Content starts
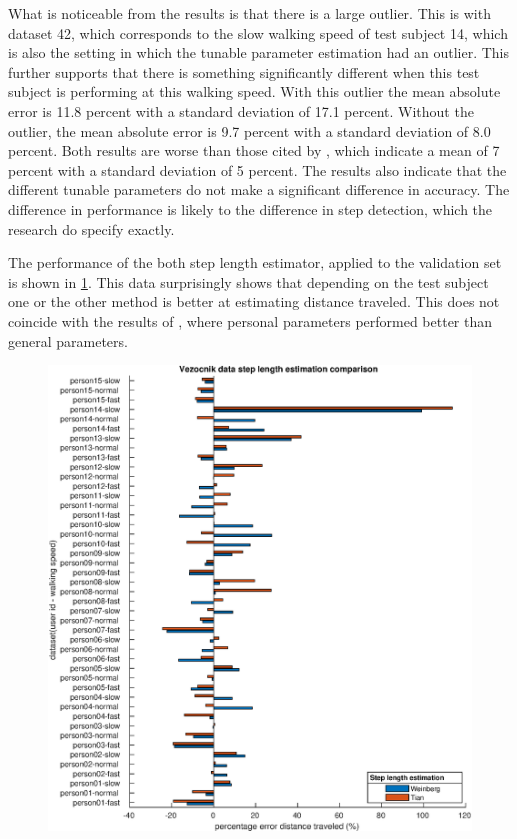 What is noticeable from the results is that there is a large outlier. This is with dataset 42, which corresponds to the slow walking speed of test subject 14, which is also the setting in which the tunable parameter estimation had an outlier. This further supports that there is something significantly different when this test subject is performing at this walking speed. With this outlier the mean absolute error is 11.8 percent with a standard deviation of 17.1 percent. Without the outlier, the mean absolute error is 9.7 percent with a standard deviation of 8.0 percent. Both results are worse than those cited by \cite{Vezocnik2019}, which indicate a mean of 7 percent with a standard deviation of 5 percent.
The results also indicate that the different tunable parameters do not make a significant difference in accuracy. The difference in performance is likely to the difference in step detection, which the research do specify exactly. \par

The performance of the both step length estimator, applied to the validation set is shown in  \cref{fig:202011131943_wienberg_vs_tian_vezocnik_data1}. This data surprisingly shows that depending on the test subject one or the other method is better at estimating distance traveled. This does not coincide with the results of \cite{Vezocnik2019}, where personal parameters performed better than general parameters.

\begin{figure}[H]
	\centering
	\includegraphics[width=\linewidth]{images/20201113_1943_wienberg_vs_tian_vezocnik_data_1}
	\caption{}
	\label{fig:202011131943_wienberg_vs_tian_vezocnik_data1}
\end{figure}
Content ends
**Description of the task**
All of the entries, apart from the pictures, must be returned exactly.

**Task result**
 What is noticeable from the results is that there is a large outlier. This is with dataset 42, which corresponds to the slow walking speed of test subject 14, which is also the setting in which the tunable parameter estimation had an outlier. This further supports that there is something significantly different when this test subject is performing at this walking speed. With this outlier the mean absolute error is 11.8 percent with a standard deviation of 17.1 percent. Without the outlier, the mean absolute error is 9.7 percent with a standard deviation of 8.0 percent. Both results are worse than those cited by \cite{Vezocnik2019}, which indicate a mean of 7 percent with a standard deviation of 5 percent.
The results also indicate that the different tunable parameters do not make a significant difference in accuracy. The difference in performance is likely to the difference in step detection, which the research do specify exactly. \par

The performance of the both step length estimator, applied to the validation set is shown in  \cref{fig:202011131943_wienberg_vs_tian_vezocnik_data1}. This data surprisingly shows that depending on the test subject one or the other method is better at estimating distance traveled. This does not coincide with the results of \cite{Vezocnik2019}, where personal parameters performed better than general parameters.

\begin{figure}[H]
	\centering
	\includegraphics[width=\linewidth]{images/20201113_1943_wienberg_vs_tian_vezocnik_data_1}
	\caption{}
	\label{fig:202011131943_wienberg_vs_tian_vezocnik_data1}
\end{figure}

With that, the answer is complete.